- [Data supplied]:
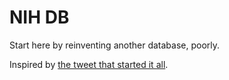 # NIH DB

Start here by reinventing another database, poorly.

Inspired by [the tweet that started it all](https://twitter.com/tjake/status/517358608796098561).
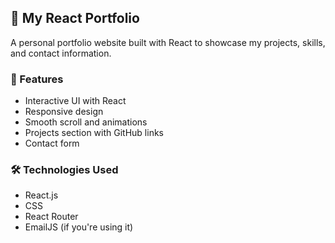 ## 🚀 My React Portfolio

A personal portfolio website built with React to showcase my projects, skills, and contact information.

### 🌟 Features

- Interactive UI with React
- Responsive design
- Smooth scroll and animations
- Projects section with GitHub links
- Contact form

### 🛠️ Technologies Used

- React.js
- CSS
- React Router
- EmailJS (if you're using it)

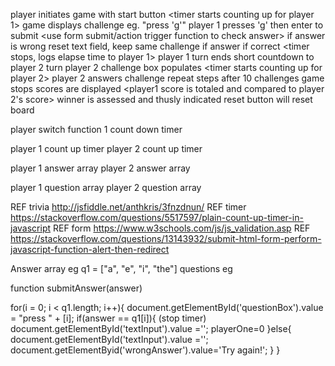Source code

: 

player initiates game with start button
	<timer starts counting up for player 1>
game displays challenge eg. "press 'g'"
player 1 presses 'g' then enter to submit <use form submit/action trigger function to check answer>
	if answer is wrong
		reset text field, keep same challenge
	if answer if correct <timer stops, logs elapse time to player 1> 
			player 1 turn ends
				short countdown to player 2 turn
player 2 challenge box populates
	<timer starts counting up for player 2>
player 2 answers challenge
repeat steps
after 10 challenges game stops
scores are displayed
  <player1 score is totaled and compared to player 2's score>
winner is assessed and thusly indicated
reset button will reset board


player switch function
1 count down timer

player 1 count up timer
player 2 count up timer

player 1 answer array 
player 2 answer array 

player 1 question array
player 2 question array



REF trivia http://jsfiddle.net/anthkris/3fnzdnun/
REF timer https://stackoverflow.com/questions/5517597/plain-count-up-timer-in-javascript
REF form https://www.w3schools.com/js/js_validation.asp
REF https://stackoverflow.com/questions/13143932/submit-html-form-perform-javascript-function-alert-then-redirect


Answer array eg  q1 = ["a", "e", "i", "the"]
questions eg 


function submitAnswer(answer)

for(i = 0; i < q1.length; i++){
  document.getElementById('questionBox').value = "press " + [i];
	if(answer == q1[i]){
	  (stop timer)
	  document.getElementById('textInput').value ='';
	  playerOne=0
	}else{
	document.getElementById('textInput').value ='';
	document.getElementByid('wrongAnswer').value='Try again!';
	}
}






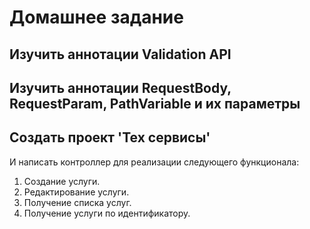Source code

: # Домашнее задание

## Изучить аннотации Validation API

## Изучить аннотации RequestBody, RequestParam, PathVariable и их параметры

## Создать проект 'Тех сервисы' 
И написать контроллер для реализации следующего функционала:
1. Создание услуги.
2. Редактирование услуги.
3. Получение списка услуг.
4. Получение услуги по идентификатору.

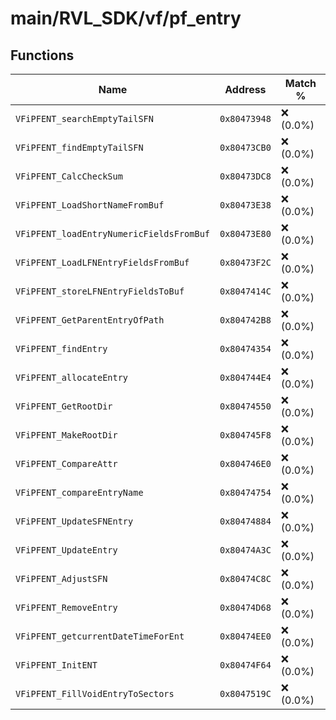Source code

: # main/RVL_SDK/vf/pf_entry

## Functions

| Name | Address | Match % |
|------|---------|---------|
| `VFiPFENT_searchEmptyTailSFN` | `0x80473948` | :x: (0.0%) |
| `VFiPFENT_findEmptyTailSFN` | `0x80473CB0` | :x: (0.0%) |
| `VFiPFENT_CalcCheckSum` | `0x80473DC8` | :x: (0.0%) |
| `VFiPFENT_LoadShortNameFromBuf` | `0x80473E38` | :x: (0.0%) |
| `VFiPFENT_loadEntryNumericFieldsFromBuf` | `0x80473E80` | :x: (0.0%) |
| `VFiPFENT_LoadLFNEntryFieldsFromBuf` | `0x80473F2C` | :x: (0.0%) |
| `VFiPFENT_storeLFNEntryFieldsToBuf` | `0x8047414C` | :x: (0.0%) |
| `VFiPFENT_GetParentEntryOfPath` | `0x804742B8` | :x: (0.0%) |
| `VFiPFENT_findEntry` | `0x80474354` | :x: (0.0%) |
| `VFiPFENT_allocateEntry` | `0x804744E4` | :x: (0.0%) |
| `VFiPFENT_GetRootDir` | `0x80474550` | :x: (0.0%) |
| `VFiPFENT_MakeRootDir` | `0x804745F8` | :x: (0.0%) |
| `VFiPFENT_CompareAttr` | `0x804746E0` | :x: (0.0%) |
| `VFiPFENT_compareEntryName` | `0x80474754` | :x: (0.0%) |
| `VFiPFENT_UpdateSFNEntry` | `0x80474884` | :x: (0.0%) |
| `VFiPFENT_UpdateEntry` | `0x80474A3C` | :x: (0.0%) |
| `VFiPFENT_AdjustSFN` | `0x80474C8C` | :x: (0.0%) |
| `VFiPFENT_RemoveEntry` | `0x80474D68` | :x: (0.0%) |
| `VFiPFENT_getcurrentDateTimeForEnt` | `0x80474EE0` | :x: (0.0%) |
| `VFiPFENT_InitENT` | `0x80474F64` | :x: (0.0%) |
| `VFiPFENT_FillVoidEntryToSectors` | `0x8047519C` | :x: (0.0%) |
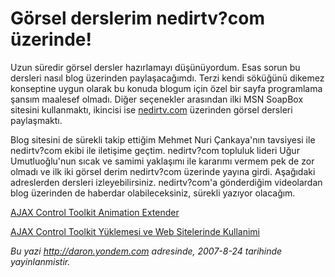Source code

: # Görsel derslerim nedirtv?com üzerinde!
Uzun süredir görsel dersler hazırlamayı düşünüyordum. Esas sorun bu
dersleri nasıl blog üzerinden paylaşacağımdı. Terzi kendi söküğünü
dikemez konseptine uygun olarak bu konuda blogum için özel bir sayfa
programlama şansım maalesef olmadı. Diğer seçenekler arasından ilki MSN
SoapBox sitesini kullanmaktı, ikincisi ise
[nedirtv.com](http://www.nedirtv.com) üzerinden görsel dersleri
paylaşmaktı.

Blog sitesini de sürekli takip ettiğim Mehmet Nuri Çankaya'nın tavsiyesi
ile nedirtv?com ekibi ile iletişime geçtim. nedirtv?com topluluk lideri
Uğur Umutluoğlu'nun sıcak ve samimi yaklaşımı ile kararımı vermem pek de
zor olmadı ve ilk iki görsel derim nedirtv?com üzerinde yayına girdi.
Aşağıdaki adreslerden dersleri izleyebilirsiniz. nedirtv?com'a
gönderdiğim videolardan blog üzerinden de haberdar olabileceksiniz,
sürekli yazıyor olacağım.

[AJAX Control Toolkit Animation
Extender](http://www.nedirtv.com/VideoDetay.aspx?VideoID=60)

[AJAX Control Toolkit Yüklemesi ve Web Sitelerinde
Kullanimi](http://www.nedirtv.com/VideoDetay.aspx?VideoID=59)



*Bu yazi http://daron.yondem.com adresinde, 2007-8-24 tarihinde yayinlanmistir.*
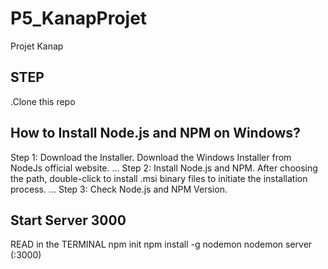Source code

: # P5_KanapProjet 

Projet Kanap 

STEP 
------------------------------
.Clone this repo

How to Install Node.js and NPM on Windows?
------------------------------
Step 1: Download the Installer. Download the Windows Installer from NodeJs official website. ...
Step 2: Install Node.js and NPM. After choosing the path, double-click to install .msi binary files to initiate the installation process. ...
Step 3: Check Node.js and NPM Version.

Start Server 3000
-----------------------------
READ in the TERMINAL 
npm init 
npm install -g nodemon 
nodemon server (:3000) 
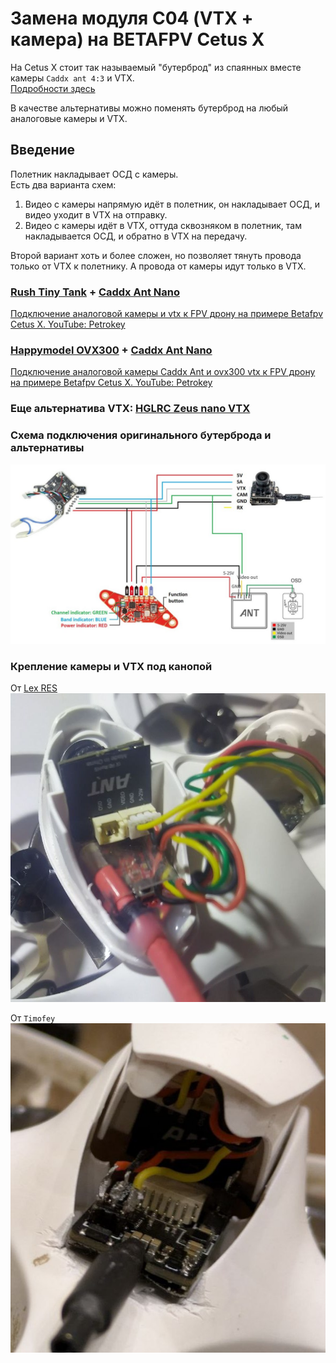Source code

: # Замена модуля С04 (VTX + камера) на BETAFPV Cetus X
На Cetus X стоит так называемый "бутерброд" из спаянных вместе камеры `Caddx ant 4:3` и VTX.  
[Подробности здесь](./../90_Компоненты/Camera_VTX_C04.md)  

В качестве альтернативы можно поменять бутерброд на любый аналоговые камеры и VTX. 
 
## Введение
Полетник накладывает ОСД с камеры.  
Есть два варианта схем: 
1. Видео с камеры напрямую идёт в полетник, он накладывает ОСД, и видео уходит в VTX на отправку.   
2. Видео с камеры идёт в VTX, оттуда сквозняком в полетник, там накладывается ОСД, и обратно в VTX на передачу.  

Второй вариант хоть и более сложен, но позволяет тянуть провода только от VTX к полетнику. А провода от камеры идут только в VTX.  


### [Rush Tiny Tank](https://vi.aliexpress.com/item/1005005839526451.html) + [Caddx Ant Nano](https://www.aliexpress.com/item/4001223701881.html) 
[Подключение аналоговой камеры и vtx к FPV дрону на примере Betafpv Cetus X. YouTube: Petrokey](https://www.youtube.com/watch?v=D5YvAAP_2PU) 

### [Happymodel OVX300](https://www.aliexpress.com/item/1005003080175112.html) + [Caddx Ant Nano](https://www.aliexpress.com/item/4001223701881.html)  
[Подключение аналоговой камеры Caddx Ant и ovx300 vtx к FPV дрону на примере Betafpv Cetus X. YouTube: Petrokey](https://www.youtube.com/watch?v=GuXjhjdSays) 

### Еще альтернатива VTX: [HGLRC Zeus nano VTX](https://vi.aliexpress.com/item/1005006739923410.html)

### Схема подключения оригинального бутерброда и альтернативы
![](VTX_Camera_FC_schema.jpg)

### Крепление камеры и VTX под канопой

От [Lex RES](https://t.me/meganoobe)
![](Cetus_VTX_set1.jpg)

От `Timofey`  
![](Cetus_VTX_set2.jpg)


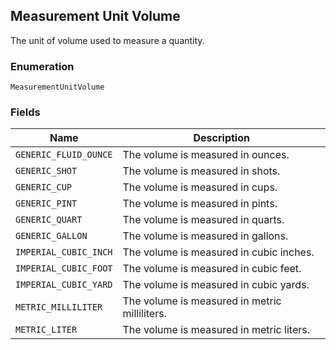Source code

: ## Measurement Unit Volume

The unit of volume used to measure a quantity.

### Enumeration

`MeasurementUnitVolume`

### Fields

| Name | Description |
|  --- | --- |
| `GENERIC_FLUID_OUNCE` | The volume is measured in ounces. |
| `GENERIC_SHOT` | The volume is measured in shots. |
| `GENERIC_CUP` | The volume is measured in cups. |
| `GENERIC_PINT` | The volume is measured in pints. |
| `GENERIC_QUART` | The volume is measured in quarts. |
| `GENERIC_GALLON` | The volume is measured in gallons. |
| `IMPERIAL_CUBIC_INCH` | The volume is measured in cubic inches. |
| `IMPERIAL_CUBIC_FOOT` | The volume is measured in cubic feet. |
| `IMPERIAL_CUBIC_YARD` | The volume is measured in cubic yards. |
| `METRIC_MILLILITER` | The volume is measured in metric milliliters. |
| `METRIC_LITER` | The volume is measured in metric liters. |

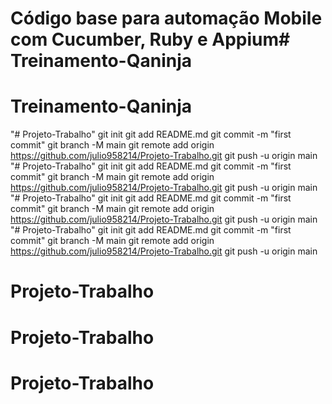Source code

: # Código base para automação Mobile com Cucumber, Ruby e Appium# Treinamento-Qaninja
# Treinamento-Qaninja
"# Projeto-Trabalho"  git init git add README.md git commit -m "first commit" git branch -M main git remote add origin https://github.com/julio958214/Projeto-Trabalho.git git push -u origin main
"# Projeto-Trabalho"  git init git add README.md git commit -m "first commit" git branch -M main git remote add origin https://github.com/julio958214/Projeto-Trabalho.git git push -u origin main
"# Projeto-Trabalho"  git init git add README.md git commit -m "first commit" git branch -M main git remote add origin https://github.com/julio958214/Projeto-Trabalho.git git push -u origin main
"# Projeto-Trabalho"  git init git add README.md git commit -m "first commit" git branch -M main git remote add origin https://github.com/julio958214/Projeto-Trabalho.git git push -u origin main
# Projeto-Trabalho
# Projeto-Trabalho
# Projeto-Trabalho
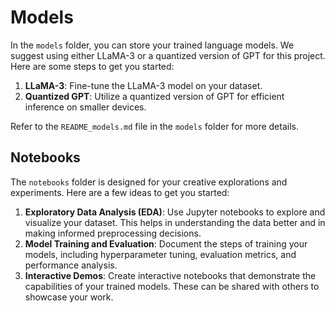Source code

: # Models

In the `models` folder, you can store your trained language models. We suggest using either LLaMA-3 or a quantized version of GPT for this project. Here are some steps to get you started:

1. **LLaMA-3**: Fine-tune the LLaMA-3 model on your dataset.
2. **Quantized GPT**: Utilize a quantized version of GPT for efficient inference on smaller devices.

Refer to the `README_models.md` file in the `models` folder for more details.

## Notebooks

The `notebooks` folder is designed for your creative explorations and experiments. Here are a few ideas to get you started:

1. **Exploratory Data Analysis (EDA)**: Use Jupyter notebooks to explore and visualize your dataset. This helps in understanding the data better and in making informed preprocessing decisions.
2. **Model Training and Evaluation**: Document the steps of training your models, including hyperparameter tuning, evaluation metrics, and performance analysis.
3. **Interactive Demos**: Create interactive notebooks that demonstrate the capabilities of your trained models. These can be shared with others to showcase your work.
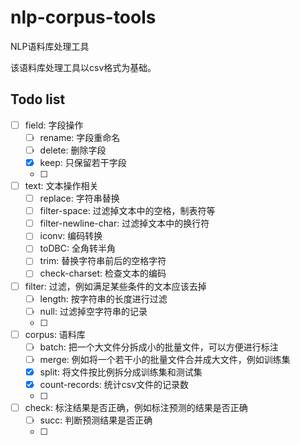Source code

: # nlp-corpus-tools
NLP语料库处理工具

该语料库处理工具以csv格式为基础。

## Todo list

- [ ] field: 字段操作
  - [ ] rename: 字段重命名
  - [ ] delete: 删除字段
  - [x] keep: 只保留若干字段
  - [ ] 
- [ ] text: 文本操作相关
  - [ ] replace: 字符串替换
  - [ ] filter-space: 过滤掉文本中的空格，制表符等
  - [ ] filter-newline-char: 过滤掉文本中的换行符
  - [ ] iconv: 编码转换
  - [ ] toDBC: 全角转半角
  - [ ] trim: 替换字符串前后的空格字符
  - [ ] check-charset: 检查文本的编码
- [ ] filter: 过滤，例如满足某些条件的文本应该去掉
  - [ ] length: 按字符串的长度进行过滤
  - [ ] null: 过滤掉空字符串的记录
  - [ ] 
- [ ] corpus: 语料库
  - [ ] batch: 把一个大文件分拆成小的批量文件，可以方便进行标注
  - [ ] merge: 例如将一个若干小的批量文件合并成大文件，例如训练集
  - [x] split: 将文件按比例拆分成训练集和测试集
  - [x] count-records: 统计csv文件的记录数
  - [ ] 
- [ ] check: 标注结果是否正确，例如标注预测的结果是否正确
  - [ ] succ: 判断预测结果是否正确
  - [ ] 
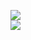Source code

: [![](https://img.shields.io/badge/Made%20With-Github%20Spray-lightgrey.svg?style=for-the-badge&logo=github)](https://github.com/Annihil/github-spray#22528)  
[![](https://i.imgur.com/2DrTn0Z.gif)](https://github.com/Annihil/github-spray)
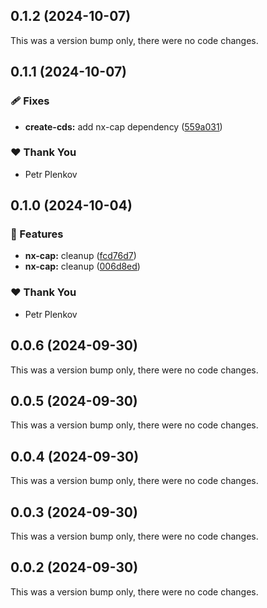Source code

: ## 0.1.2 (2024-10-07)

This was a version bump only, there were no code changes.

## 0.1.1 (2024-10-07)


### 🩹 Fixes

- **create-cds:** add nx-cap dependency ([559a031](https://github.com/theplenkov-npm/nx-cap-gen/commit/559a031))

### ❤️  Thank You

- Petr Plenkov

## 0.1.0 (2024-10-04)


### 🚀 Features

- **nx-cap:** cleanup ([fcd76d7](https://github.com/theplenkov-npm/nx-cap-gen/commit/fcd76d7))
- **nx-cap:** cleanup ([006d8ed](https://github.com/theplenkov-npm/nx-cap-gen/commit/006d8ed))

### ❤️  Thank You

- Petr Plenkov

## 0.0.6 (2024-09-30)

This was a version bump only, there were no code changes.

## 0.0.5 (2024-09-30)

This was a version bump only, there were no code changes.

## 0.0.4 (2024-09-30)

This was a version bump only, there were no code changes.

## 0.0.3 (2024-09-30)

This was a version bump only, there were no code changes.

## 0.0.2 (2024-09-30)

This was a version bump only, there were no code changes.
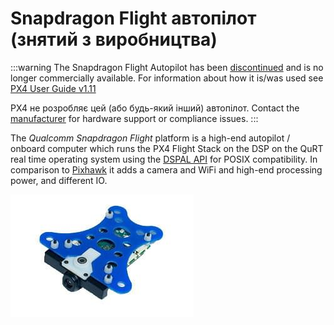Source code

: # Snapdragon Flight автопілот (знятий з виробництва)

<Badge type="info" text="Discontinued" />

:::warning
The Snapdragon Flight Autopilot has been [discontinued](../flight_controller/autopilot_experimental.md) and is no longer commercially available.
For information about how it is/was used see [PX4 User Guide v1.11](https://docs.px4.io/v1.11/en/flight_controller/snapdragon_flight.html)

PX4 не розробляє цей (або будь-який інший) автопілот.
Contact the [manufacturer](https://www.intrinsyc.com/) for hardware support or compliance issues.
:::

The _Qualcomm Snapdragon Flight_ platform is a high-end autopilot / onboard computer which runs the PX4 Flight Stack on the DSP on the QuRT real time operating system using the [DSPAL API](https://github.com/ATLFlight/dspal) for POSIX compatibility.
In comparison to [Pixhawk](../flight_controller/pixhawk.md) it adds a camera and WiFi and high-end processing power, and different IO.

![Snapdragon Hero Doc](../../assets/hardware/snapdragon/hardware-snapdragon.jpg)
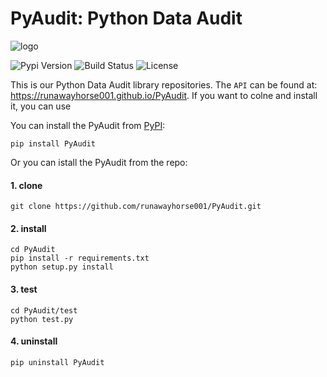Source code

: # PyAudit: Python Data Audit 

![logo](https://github.com/runawayhorse001/PyAudit/blob/master/doc/images/logo.png)

![Pypi Version](https://img.shields.io/pypi/v/PyAudit.svg)
![Build Status](https://travis-ci.org/rtfd/PyAudit.svg?branch=master)
![License](https://img.shields.io/pypi/l/PyAudit.svg)

This is our Python Data Audit library repositories.
The ``API`` can be found at: https://runawayhorse001.github.io/PyAudit. 
If you want to colne and install it, you can use 

You can install the PyAudit from [PyPI](https://pypi.org/project/PyAudit):

    pip install PyAudit

Or you can istall the PyAudit from the repo:

#### 1. clone

	git clone https://github.com/runawayhorse001/PyAudit.git

#### 2. install 

	cd PyAudit
	pip install -r requirements.txt 
	python setup.py install

#### 3. test 

	cd PyAudit/test
	python test.py

#### 4. uninstall 

	pip uninstall PyAudit
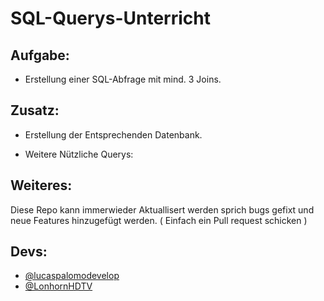 # SQL-Querys-Unterricht

## Aufgabe:

- Erstellung einer SQL-Abfrage mit mind. 3 Joins.

## Zusatz:

- Erstellung der Entsprechenden Datenbank.

- Weitere Nützliche Querys:

## Weiteres:

Diese Repo kann immerwieder Aktuallisert werden
sprich bugs gefixt und neue Features hinzugefügt werden.
( Einfach ein Pull request schicken )

## Devs:

- [@lucaspalomodevelop](https://github.com/lucaspalomodevelop)
- [@LonhornHDTV](https://github.com/LonghornHDTV)
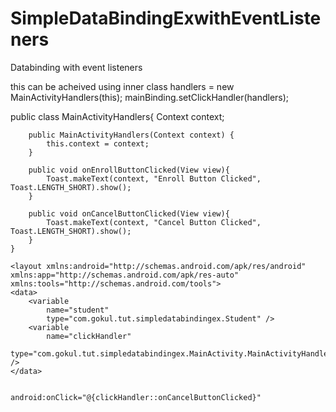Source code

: # SimpleDataBindingExwithEventListeners
Databinding with event listeners 

this can be acheived using inner class 
handlers = new MainActivityHandlers(this);
        mainBinding.setClickHandler(handlers);
        
public class MainActivityHandlers{
        Context context;

        public MainActivityHandlers(Context context) {
            this.context = context;
        }

        public void onEnrollButtonClicked(View view){
            Toast.makeText(context, "Enroll Button Clicked", Toast.LENGTH_SHORT).show();
        }

        public void onCancelButtonClicked(View view){
            Toast.makeText(context, "Cancel Button Clicked", Toast.LENGTH_SHORT).show();
        }
    }
    
    <layout xmlns:android="http://schemas.android.com/apk/res/android"
    xmlns:app="http://schemas.android.com/apk/res-auto"
    xmlns:tools="http://schemas.android.com/tools">
    <data>
        <variable
            name="student"
            type="com.gokul.tut.simpledatabindingex.Student" />
        <variable
            name="clickHandler"
            type="com.gokul.tut.simpledatabindingex.MainActivity.MainActivityHandlers" />
    </data>
    
    
    android:onClick="@{clickHandler::onCancelButtonClicked}"
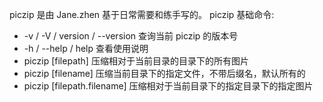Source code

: piczip 是由 Jane.zhen 基于日常需要和练手写的。
piczip 基础命令:

- -v / -V / version / --version   查询当前 piczip 的版本号
- -h / --help / help 查看使用说明
- piczip [filepath] 压缩相对于当前目录的目录下的所有图片
- piczip [filename] 压缩当前目录下的指定文件，不带后缀名，默认所有的
- piczip [filepath.filename] 压缩相对于当前目录下的指定目录下的指定图片

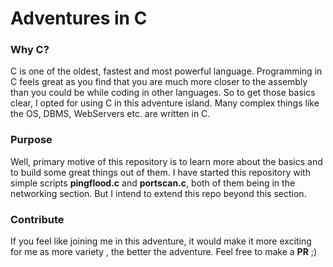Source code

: # Adventures in C

### Why C?
C is one of the oldest, fastest and most powerful language. 
Programming in C feels great as you find that you are much more closer to the assembly than you could be while coding in other languages.
So to get those basics clear, I opted for using C in this adventure island.
Many complex things like the OS, DBMS, WebServers etc. are written in C.

### Purpose

Well, primary motive of this repository is to learn more about the basics and to build some great things out of them. I have started this repository with simple scripts **pingflood.c** and **portscan.c**, both of them being in the networking section.
But I intend to extend this repo beyond this section.

### Contribute

If you feel like joining me in this adventure, it would make it more exciting for me as more variety , the better the adventure. Feel free to make a **PR** ;) 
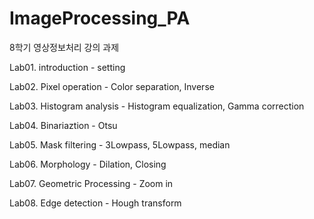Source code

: # ImageProcessing_PA

8학기 영상정보처리 강의 과제

Lab01. introduction - setting

Lab02. Pixel operation - Color separation, Inverse

Lab03. Histogram analysis - Histogram equalization, Gamma correction

Lab04. Binariaztion - Otsu

Lab05. Mask filtering - 3Lowpass, 5Lowpass, median

Lab06. Morphology - Dilation, Closing

Lab07. Geometric Processing - Zoom in

Lab08. Edge detection - Hough transform
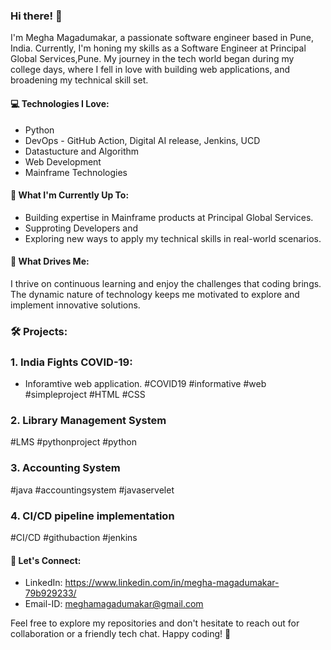 ### Hi there! 👋

I'm Megha Magadumakar, a passionate software engineer based in Pune, India. Currently, I'm honing my skills as a Software Engineer at Principal Global Services,Pune.
My journey in the tech world began during my college days, where I fell in love with building web applications, and broadening my technical skill set.

#### 💻 Technologies I Love:
- Python
- DevOps - GitHub Action, Digital AI release, Jenkins, UCD
- Datastucture and Algorithm
- Web Development
- Mainframe Technologies

#### 🚀 What I'm Currently Up To:
- Building expertise in Mainframe products at Principal Global Services.
- Supproting Developers and 
- Exploring new ways to apply my technical skills in real-world scenarios.

#### 🌱 What Drives Me:
I thrive on continuous learning and enjoy the challenges that coding brings. The dynamic nature of technology keeps me motivated to explore and implement innovative solutions.

### 🛠️ Projects:
### 1. India Fights COVID-19: 
- Inforamtive web application.
  #COVID19 #informative #web #simpleproject #HTML #CSS

### 2. Library Management System
  #LMS #pythonproject #python
  
### 3. Accounting System
#java #accountingsystem #javaservelet

### 4. CI/CD pipeline implementation
#CI/CD #githubaction #jenkins

#### 🤝 Let's Connect:
- LinkedIn: https://www.linkedin.com/in/megha-magadumakar-79b929233/
- Email-ID: meghamagadumakar@gmail.com

Feel free to explore my repositories and don't hesitate to reach out for collaboration or a friendly tech chat. Happy coding! 🚀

- [Task item]: Within the listing above, the lines from the one with "Step 3: Check Node.js and NPM Version." through the one with "2. Видео с камеры" are to be given again word for word. Do not include pictures.

- [Solution to this problem]:
Step 3: Check Node.js and NPM Version.

Start Server 3000
-----------------------------
READ in the TERMINAL 
npm init 
npm install -g nodemon 
nodemon server (:3000) 
Source code

: # Замена модуля С04 (VTX + камера) на BETAFPV Cetus X
На Cetus X стоит так называемый "бутерброд" из спаянных вместе камеры `Caddx ant 4:3` и VTX.  
[Подробности здесь](./../90_Компоненты/Camera_VTX_C04.md)  

В качестве альтернативы можно поменять бутерброд на любый аналоговые камеры и VTX. 
 
## Введение
Полетник накладывает ОСД с камеры.  
Есть два варианта схем: 
1. Видео с камеры напрямую идёт в полетник, он накладывает ОСД, и видео уходит в VTX на отправку.   
2. Видео с камеры идёт в VTX, оттуда сквозняком в полетник, там накладывается ОСД, и обратно в VTX на передачу.  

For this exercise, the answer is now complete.